The issue is bit more involved, though. A RAM chip needs that you refresh every row often enough. The important idea at this point is that not necessarily all address bits that are sent during the "row" phase are used to select a "row" that needs to be refreshed. Around the time when 64 kilobit memory chips got common, DRAM manufacturers figured out that x4 chips are the ones that are most easily built. A x4 chip contains of four identical parts that each input or output a data bit, so that the chip can read or write four bits at once. Physically, the control logic is plus-shaped in the horizontal and vertical center of the chip, and each corner contains the matrix for one of the four bits. A 4 megabit chip just contains of 4 bit fields that each have 1024 rows and 1024 columns. To refresh all rows, you need to refresh rows 0 - 1023. Every refresh cycle will refresh a row in all four fields. This is straight-forward if it is a 1M x 4 chip that has 10 address bits. A chip like this is on 3-chip 1MB modules, but let's talk about 4MB modules, because this thread is titled "4MB SIMMs". A 4 megabit chip can also be a 4M x 1 chip. This chip is read or written as if it only has a single field of 2048 rows and 2048 columns (i.e. 11 bits are sent to the chip both during the column and during the row phase), but internally, it still has the same construction as a 1M x 4 chip. This means there are four fields with just 1024 rows. The top address bit (MA10) during the row address phase is used as a field select bit, as is the top address bit (MA10 again) during the column phase. These two field select bits thus choose which of the four fields you want to interact with. The consequence is that as there are still just 1024 rows physically, it is enough to refresh rows 0-1023 to refresh the complete chip, even though the chip accepts column numbers 0-2047. This kind of chip is used on 9-chip 4MB SIMMs. Each of these chips provides a single bit, for 8 data bits and one parity bit. This means: To properly refresh a 9-chip 4MB SIMMs, you need to refresh rows 0-1023. On the other hand, a 3-chip 4MB SIMM uses two 4M x 4 chips for the data bits. This chip is a 16 megabit chip that consists of four fields of 2048 rows and 2048 columns. This chip thus needs row numbers 0 to 2047 to be refreshed to have the complete chip refreshed.

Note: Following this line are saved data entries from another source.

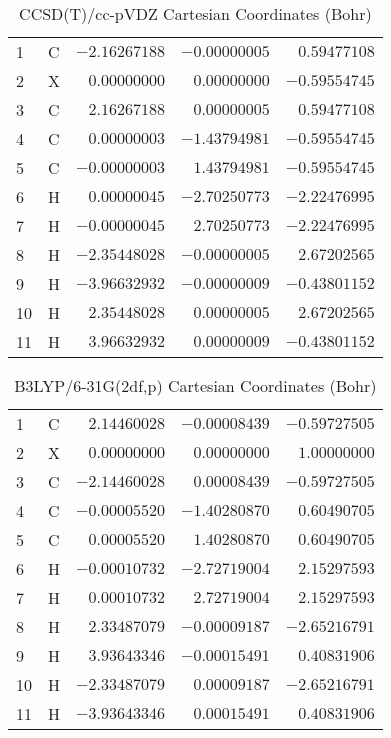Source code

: \documentclass[10pt,oneside]{article}
\begin{document}
\begin{table}[h!]
\centering
\caption{CCSD(T)/cc-pVDZ Cartesian Coordinates (Bohr)}
\begin{tabular}{llrrr}
1  & C  & $-2.16267188$ & $-0.00000005$ & $ 0.59477108$ \\
2  & X  & $ 0.00000000$ & $ 0.00000000$ & $-0.59554745$ \\
3  & C  & $ 2.16267188$ & $ 0.00000005$ & $ 0.59477108$ \\
4  & C  & $ 0.00000003$ & $-1.43794981$ & $-0.59554745$ \\
5  & C  & $-0.00000003$ & $ 1.43794981$ & $-0.59554745$ \\
6  & H  & $ 0.00000045$ & $-2.70250773$ & $-2.22476995$ \\
7  & H  & $-0.00000045$ & $ 2.70250773$ & $-2.22476995$ \\
8  & H  & $-2.35448028$ & $-0.00000005$ & $ 2.67202565$ \\
9  & H  & $-3.96632932$ & $-0.00000009$ & $-0.43801152$ \\
10 & H  & $ 2.35448028$ & $ 0.00000005$ & $ 2.67202565$ \\
11 & H  & $ 3.96632932$ & $ 0.00000009$ & $-0.43801152$ \\
\end{tabular}
\end{table}

\begin{table}[h!]
\centering
\caption{B3LYP/6-31G(2df,p) Cartesian Coordinates (Bohr)}
\begin{tabular}{llrrr}
1  & C  & $ 2.14460028$ & $-0.00008439$ & $-0.59727505$ \\
2  & X  & $ 0.00000000$ & $ 0.00000000$ & $ 1.00000000$ \\
3  & C  & $-2.14460028$ & $ 0.00008439$ & $-0.59727505$ \\
4  & C  & $-0.00005520$ & $-1.40280870$ & $ 0.60490705$ \\
5  & C  & $ 0.00005520$ & $ 1.40280870$ & $ 0.60490705$ \\
6  & H  & $-0.00010732$ & $-2.72719004$ & $ 2.15297593$ \\
7  & H  & $ 0.00010732$ & $ 2.72719004$ & $ 2.15297593$ \\
8  & H  & $ 2.33487079$ & $-0.00009187$ & $-2.65216791$ \\
9  & H  & $ 3.93643346$ & $-0.00015491$ & $ 0.40831906$ \\
10 & H  & $-2.33487079$ & $ 0.00009187$ & $-2.65216791$ \\
11 & H  & $-3.93643346$ & $ 0.00015491$ & $ 0.40831906$ \\
\end{tabular}
\end{table}
\end{document}
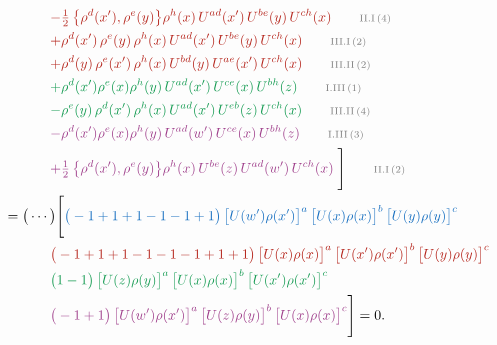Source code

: \documentclass[10pt]{article}
\begin{document}
\begin{align}
&\qquad{\color{BrickRed}-\tfrac{1}{2}\,\big\{\rho^{d}(x'),\rho^{e}(y)\big\}\rho^{h}(x)\,U^{ad}(x')\,U^{be}(y)\,U^{ch}(x)}\tag*{\color{gray}\scriptsize II.I\,(4)}\\
&\qquad{\color{BrickRed}+\rho^{d}(x')\,\rho^{e}(y)\,\rho^{h}(x)\,U^{ad}(x')\,U^{be}(y)\,U^{ch}(x)}\tag*{\color{gray}\scriptsize III.I\,(2)}\\
&\qquad{\color{BrickRed}+\rho^{d}(y)\,\rho^{e}(x')\,\rho^{h}(x)\,U^{bd}(y)\,U^{ae}(x')\,U^{ch}(x)}\tag*{\color{gray}\scriptsize III.II\,(2)}\\
&\qquad{\color{ForestGreen}+\rho^{d}(x')\rho^{e}(x)\rho^{h}(y)\, U^{ad}(x')\,U^{ce}(x)\, U^{bh}(z)}\tag*{\color{gray}\scriptsize I.III\,(1)}\\
&\qquad{\color{ForestGreen}-\rho^{e}(y)\,\rho^{d}(x')\,\rho^{h}(x)\,U^{ad}(x')\,U^{eb}(z)\,U^{ch}(x)}\tag*{\color{gray}\scriptsize III.II\,(4)}\\
&\qquad{\color{DarkOrchid}-\rho^{d}(x')\rho^{e}(x)\rho^{h}(y)\, U^{ad}(w')\,U^{ce}(x)\, U^{bh}(z)}\tag*{\color{gray}\scriptsize I.III\,(3)}\\
&\qquad{\color{DarkOrchid}+\tfrac{1}{2}\,\big\{\rho^{d}(x'),\rho^{e}(y)\big\}\rho^{h}(x)\,U^{be}(z)\,U^{ad}(w')\,U^{ch}(x)}\;\Bigg]\tag*{\color{gray}\scriptsize II.I\,(2)}\\
={}&\big(\cdots\big)\Bigg[{\color{RoyalBlue}\big(-1+1+1-1-1+1\big)\,\big[U(w')\rho(x')\big]^{a}\,\big[U(x)\rho(x)\big]^{b}\,\big[U(y)\rho(y)\big]^{c}}\notag\\
&\qquad{\color{BrickRed}\big(-1+1+1-1-1-1+1+1\big)\,\big[U(x)\rho(x)\big]^{a}\,\big[U(x')\rho(x')\big]^{b}\,\big[U(y)\rho(y)\big]^{c}}\notag\\
&\qquad{\color{ForestGreen}\big(1-1\big)\,\big[U(z)\rho(y)\big]^{a}\,\big[U(x)\rho(x)\big]^{b}\,\big[U(x')\rho(x')\big]^{c}}\notag\\
&\qquad{\color{DarkOrchid}\big(-1+1\big)\,\big[U(w')\rho(x')\big]^{a}\,\big[U(z)\rho(y)\big]^{b}\,\big[U(x)\rho(x)\big]^{c}}\Bigg]=0.
\end{align}
\end{document}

A board that works with 9-chip 4MB SIMMs, but fails to work with 3-chip 4MB SIMMs thus only has a 10-bit refresh counter and continously refreshes rows 0 to 1023 only. This actually is a common issue on old boards. This also means that the board would be able to work with 3-chip 1MB SIMMs, as those SIMMs also require refresh of rows 0-1023. The "9-chip modules only" rule typically only applies to the biggest size of modules supported. There are more modern refresh schemes that do not depend on the board number to indicate which row to refresh, but only when to refresh the next row. The row number is generated from a counter inside the RAM chip that obviously has enough bits to refresh all rows. These schemes are called "hidden refresh" and "CAS-before-RAS refresh" (aka CBR refresh). If a board uses one of these schemes, it will support 3-chip and 9-chip modules of any size, because the number of address bits during refresh doesn't matter any more. These refresh schemes got widespread on 486 chipsets, you won't typically find them on 286 chipset.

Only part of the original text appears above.